The 2011-2012 North-South Student Teacher Exchange involveD 13 students from six colleges of primary education: Stranmillis University College and St Mary’s University College in Belfast; St Patrick’s College Drumcondra, Church of Ireland College of Education, Coláiste Mhuire Marino and Froebel College of Education, all in Dublin. The aim of this project, which began in 2002-2003, is to create a cohort of young teachers, North and South, who have had experience of working in schools in the other jurisdiction as part of their teaching practice, and will thus be able to influence future generations of pupils in prejudice reduction and greater mutual understanding, both vital for long-term peace and reconciliation on the island of Ireland.
2012 brought to 170 the number of students who have participated in the exchange. This year’s exchange is being funded by the Standing Conference on Teacher Education North and South (SCoTENS) which has took over funding the exchange from the EU Peace Two programme three years ago. A longitudinal study of the first five years of the programme (2002-2007), and its impact on the personal attitudes and professional practices of the participating students, by Dr Maeve Martin of NUI Maynooth, was published in October 2008 She called the project ‘a courageous, inclusive and groundbreaking exchange’ and ‘an experience that has been transformational’ for the student teachers involved.

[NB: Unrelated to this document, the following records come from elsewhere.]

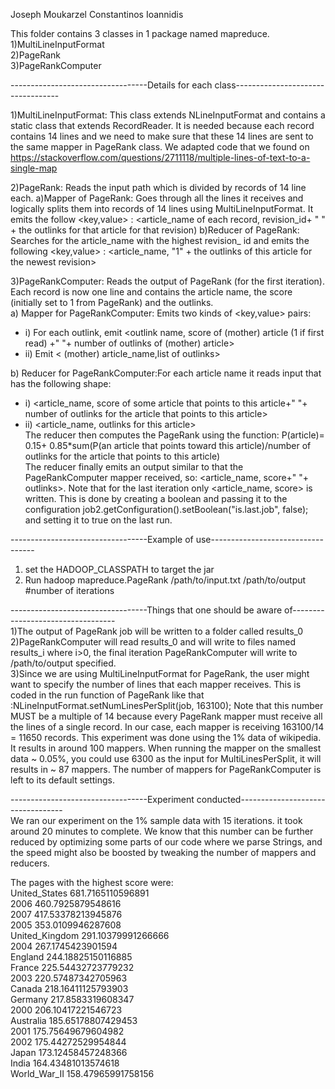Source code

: Joseph Moukarzel
Constantinos Ioannidis

This folder contains 3 classes in 1 package named mapreduce.  
	1)MultiLineInputFormat  
	2)PageRank  
	3)PageRankComputer  
	
----------------------------------Details for each class----------------------------------  

1)MultiLineInputFormat: This class extends NLineInputFormat and contains a static class that extends RecordReader. It is needed because each record contains 14 lines and we need to make sure that these 14 lines are sent to the same mapper in PageRank class. We adapted code that we found on https://stackoverflow.com/questions/2711118/multiple-lines-of-text-to-a-single-map  
  
2)PageRank: Reads the input path which is divided by records of 14 line each.
a)Mapper of PageRank: Goes through all the lines it receives and logically splits them into records of 14 lines using MultiLineInputFormat. It emits the follow <key,value> : <article_name of each record, revision_id+ " " + the outlinks for that article for that revision)
b)Reducer of PageRank: Searches for the article_name with the highest revision_ id and emits the following <key,value> : <article_name, "1" + the outlinks of this article for the newest revision>  
  
3)PageRankComputer: Reads the output of PageRank (for the first iteration). Each record is now one line and contains the article name, the score (initially set to 1 from PageRank) and the outlinks.  
a) Mapper for PageRankComputer: Emits two kinds of <key,value> pairs:  
  - i) For each outlink, emit <outlink name, score of (mother) article (1 if first read) +" "+ number of outlinks of (mother) article>  
  - ii) Emit < (mother) article_name,list of outlinks>  
  
b) Reducer for PageRankComputer:For each article name it reads input that has the following shape:  
  - i) <article_name, score of some article that points to this article+" "+  number of outlinks for the article that points to this article>  
  - ii) <article_name, outlinks for this article>  
The reducer then computes the PageRank using the function: P(article)= 0.15+ 0.85*sum(P(an article that points toward this article)/number of outlinks for the article that points to this article)  
The reducer finally emits an output similar to that the PageRankComputer mapper received, so: <article_name, score+" "+ outlinks>. Note that  for the last iteration only <article_name, score> is written. This is done by creating a boolean and passing it to the configuration job2.getConfiguration().setBoolean("is.last.job", false); and setting it to true on the last run.  

  
----------------------------------Example of use----------------------------------  
1) set the HADOOP_CLASSPATH to target the jar  
2) Run hadoop mapreduce.PageRank /path/to/input.txt /path/to/output #number of iterations  
  


----------------------------------Things that one should be aware of----------------------------------  
1)The output of PageRank job will be written to a folder called results_0  
2)PageRankComputer will read results_0 and will write to files named results_i where i>0, the final iteration PageRankComputer will write to /path/to/output specified.  
3)Since we are using MultiLineInputFormat for PageRank, the user might want to specify the number of lines that each mapper receives. This is coded in the run function of PageRank like that :NLineInputFormat.setNumLinesPerSplit(job, 163100); Note that this number MUST be a multiple of 14 because every PageRank mapper must receive all the lines of a single record. In our case, each mapper is receiving 163100/14 = 11650 records. This experiment was done using the 1% data of wikipedia. It results in around 100 mappers. When running the mapper on the smallest data ~ 0.05%, you could use 6300 as the input for MultiLinesPerSplit, it will results in ~ 87 mappers. The number of mappers for PageRankComputer is left to its default settings.  
  
----------------------------------Experiment conducted----------------------------------  
We ran our experiment on the 1% sample data with 15 iterations. it took around 20 minutes to complete. We know that this number can be further reduced by optimizing some parts of our code where we parse Strings, and the speed might also be boosted by tweaking the number of mappers and reducers.  
  
The pages with the highest score were:  
United_States	681.7165110596891   
2006	460.7925879548616   
2007	417.53378213945876  
2005	353.0109946287608   
United_Kingdom	291.10379991266666   
2004	267.1745423901594  
England	244.18825150116885  
France	225.54432723779232   
2003	220.57487342705963   
Canada	218.16411125793903   
Germany	217.8583319608347  
2000	206.10417221546723  
Australia	185.65178807429453  
2001	175.75649679604982  
2002	175.44272529954844  
Japan	173.12458457248366   
India	164.43481013574618   
World_War_II	158.47965991758156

In an evaluation of SCoTENS between 2003 and 2011, Dr John Furlong, Professor of Educational Studies at University of Oxford, wrote of the North-South Student Teacher Exchange:
There was strong agreement among a number of our respondents that the Student Teacher Exchange scheme was one of SCoTENS’ most significant contributions to the peace process. By giving the next generation of teachers the opportunity at first hand to experience a very different educational, social and political setting, the scheme was actively promoting the objectives of peace and reconciliation.